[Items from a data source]
━━━━━━

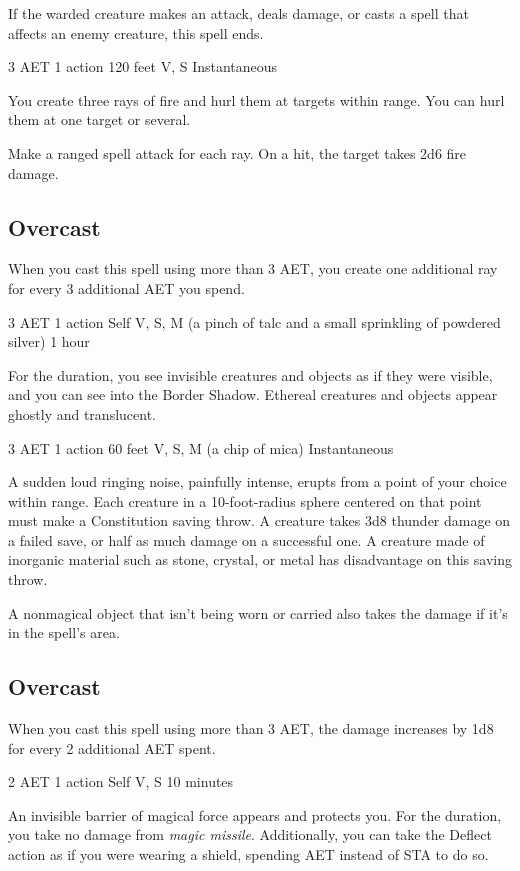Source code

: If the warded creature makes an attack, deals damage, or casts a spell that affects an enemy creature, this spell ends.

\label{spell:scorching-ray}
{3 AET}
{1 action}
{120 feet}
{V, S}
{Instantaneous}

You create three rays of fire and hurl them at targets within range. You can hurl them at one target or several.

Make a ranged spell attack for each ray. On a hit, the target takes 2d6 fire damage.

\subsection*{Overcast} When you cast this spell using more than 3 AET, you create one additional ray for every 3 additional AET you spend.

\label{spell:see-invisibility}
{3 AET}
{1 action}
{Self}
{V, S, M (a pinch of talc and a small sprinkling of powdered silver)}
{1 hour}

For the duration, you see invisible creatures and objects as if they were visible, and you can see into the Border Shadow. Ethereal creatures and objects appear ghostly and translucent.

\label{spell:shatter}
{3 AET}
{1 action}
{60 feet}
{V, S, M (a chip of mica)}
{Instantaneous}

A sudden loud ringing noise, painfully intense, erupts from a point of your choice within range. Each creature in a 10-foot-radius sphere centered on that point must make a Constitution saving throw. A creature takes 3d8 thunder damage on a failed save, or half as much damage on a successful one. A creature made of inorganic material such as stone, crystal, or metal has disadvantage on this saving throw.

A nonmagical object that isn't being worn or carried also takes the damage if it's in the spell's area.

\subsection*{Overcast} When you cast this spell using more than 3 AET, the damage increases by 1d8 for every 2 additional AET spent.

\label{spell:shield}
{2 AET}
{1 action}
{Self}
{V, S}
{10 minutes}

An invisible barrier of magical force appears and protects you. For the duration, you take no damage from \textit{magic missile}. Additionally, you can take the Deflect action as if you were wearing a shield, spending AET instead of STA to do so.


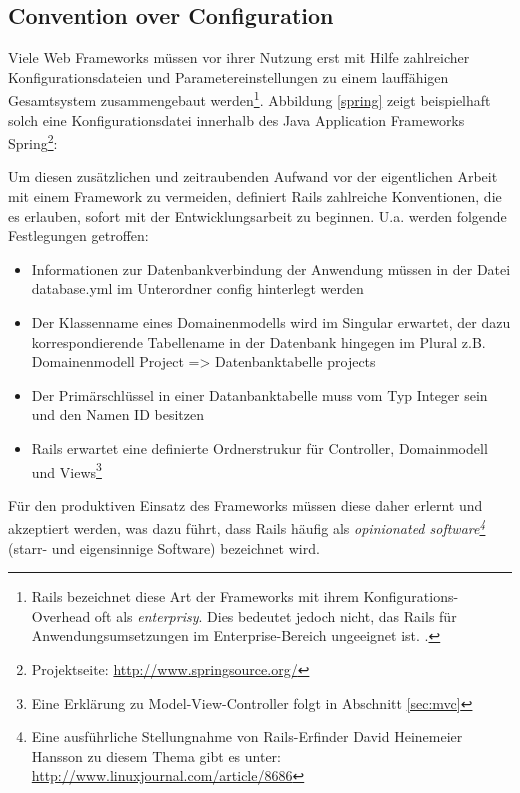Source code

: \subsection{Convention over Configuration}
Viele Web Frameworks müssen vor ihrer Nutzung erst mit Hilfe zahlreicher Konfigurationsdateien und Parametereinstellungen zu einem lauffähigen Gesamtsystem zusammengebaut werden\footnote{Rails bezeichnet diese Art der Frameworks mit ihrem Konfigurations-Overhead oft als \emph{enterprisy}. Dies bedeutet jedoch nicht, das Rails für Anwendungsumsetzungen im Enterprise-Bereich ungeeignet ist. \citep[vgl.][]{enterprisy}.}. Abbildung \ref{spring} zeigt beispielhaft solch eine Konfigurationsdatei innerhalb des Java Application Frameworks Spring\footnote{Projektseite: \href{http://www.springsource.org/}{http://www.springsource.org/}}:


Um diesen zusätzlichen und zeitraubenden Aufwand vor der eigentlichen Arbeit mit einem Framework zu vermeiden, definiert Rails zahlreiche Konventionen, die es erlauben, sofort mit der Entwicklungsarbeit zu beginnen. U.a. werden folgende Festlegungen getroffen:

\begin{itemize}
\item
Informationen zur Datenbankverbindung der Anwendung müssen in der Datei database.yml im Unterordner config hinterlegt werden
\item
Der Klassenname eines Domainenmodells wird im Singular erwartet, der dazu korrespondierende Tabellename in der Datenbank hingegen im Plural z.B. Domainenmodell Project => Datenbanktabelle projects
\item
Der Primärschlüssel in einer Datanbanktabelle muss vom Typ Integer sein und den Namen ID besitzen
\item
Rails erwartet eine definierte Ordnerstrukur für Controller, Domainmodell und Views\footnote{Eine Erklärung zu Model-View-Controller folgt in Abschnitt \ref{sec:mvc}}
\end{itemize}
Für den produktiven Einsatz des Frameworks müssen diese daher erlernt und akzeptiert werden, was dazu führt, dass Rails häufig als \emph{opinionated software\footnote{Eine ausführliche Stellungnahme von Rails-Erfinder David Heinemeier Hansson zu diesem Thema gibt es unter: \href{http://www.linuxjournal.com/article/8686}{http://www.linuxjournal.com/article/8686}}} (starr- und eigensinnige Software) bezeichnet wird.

━━━━━━

*What needs to be done*: Exactly as given, transcribe every line of the data, but not its images.

*Solution for this problem*:
Source code

: If the warded creature makes an attack, deals damage, or casts a spell that affects an enemy creature, this spell ends.

\label{spell:scorching-ray}
{3 AET}
{1 action}
{120 feet}
{V, S}
{Instantaneous}

You create three rays of fire and hurl them at targets within range. You can hurl them at one target or several.

Make a ranged spell attack for each ray. On a hit, the target takes 2d6 fire damage.

\subsection*{Overcast} When you cast this spell using more than 3 AET, you create one additional ray for every 3 additional AET you spend.

\label{spell:see-invisibility}
{3 AET}
{1 action}
{Self}
{V, S, M (a pinch of talc and a small sprinkling of powdered silver)}
{1 hour}

For the duration, you see invisible creatures and objects as if they were visible, and you can see into the Border Shadow. Ethereal creatures and objects appear ghostly and translucent.

\label{spell:shatter}
{3 AET}
{1 action}
{60 feet}
{V, S, M (a chip of mica)}
{Instantaneous}

A sudden loud ringing noise, painfully intense, erupts from a point of your choice within range. Each creature in a 10-foot-radius sphere centered on that point must make a Constitution saving throw. A creature takes 3d8 thunder damage on a failed save, or half as much damage on a successful one. A creature made of inorganic material such as stone, crystal, or metal has disadvantage on this saving throw.

A nonmagical object that isn't being worn or carried also takes the damage if it's in the spell's area.

\subsection*{Overcast} When you cast this spell using more than 3 AET, the damage increases by 1d8 for every 2 additional AET spent.

\label{spell:shield}
{2 AET}
{1 action}
{Self}
{V, S}
{10 minutes}

An invisible barrier of magical force appears and protects you. For the duration, you take no damage from \textit{magic missile}. Additionally, you can take the Deflect action as if you were wearing a shield, spending AET instead of STA to do so.


Source code

: \subsection{Convention over Configuration}
Viele Web Frameworks müssen vor ihrer Nutzung erst mit Hilfe zahlreicher Konfigurationsdateien und Parametereinstellungen zu einem lauffähigen Gesamtsystem zusammengebaut werden\footnote{Rails bezeichnet diese Art der Frameworks mit ihrem Konfigurations-Overhead oft als \emph{enterprisy}. Dies bedeutet jedoch nicht, das Rails für Anwendungsumsetzungen im Enterprise-Bereich ungeeignet ist. \citep[vgl.][]{enterprisy}.}. Abbildung \ref{spring} zeigt beispielhaft solch eine Konfigurationsdatei innerhalb des Java Application Frameworks Spring\footnote{Projektseite: \href{http://www.springsource.org/}{http://www.springsource.org/}}:


Um diesen zusätzlichen und zeitraubenden Aufwand vor der eigentlichen Arbeit mit einem Framework zu vermeiden, definiert Rails zahlreiche Konventionen, die es erlauben, sofort mit der Entwicklungsarbeit zu beginnen. U.a. werden folgende Festlegungen getroffen:

\begin{itemize}
\item
Informationen zur Datenbankverbindung der Anwendung müssen in der Datei database.yml im Unterordner config hinterlegt werden
\item
Der Klassenname eines Domainenmodells wird im Singular erwartet, der dazu korrespondierende Tabellename in der Datenbank hingegen im Plural z.B. Domainenmodell Project => Datenbanktabelle projects
\item
Der Primärschlüssel in einer Datanbanktabelle muss vom Typ Integer sein und den Namen ID besitzen
\item
Rails erwartet eine definierte Ordnerstrukur für Controller, Domainmodell und Views\footnote{Eine Erklärung zu Model-View-Controller folgt in Abschnitt \ref{sec:mvc}}
\end{itemize}
Für den produktiven Einsatz des Frameworks müssen diese daher erlernt und akzeptiert werden, was dazu führt, dass Rails häufig als \emph{opinionated software\footnote{Eine ausführliche Stellungnahme von Rails-Erfinder David Heinemeier Hansson zu diesem Thema gibt es unter: \href{http://www.linuxjournal.com/article/8686}{http://www.linuxjournal.com/article/8686}}} (starr- und eigensinnige Software) bezeichnet wird.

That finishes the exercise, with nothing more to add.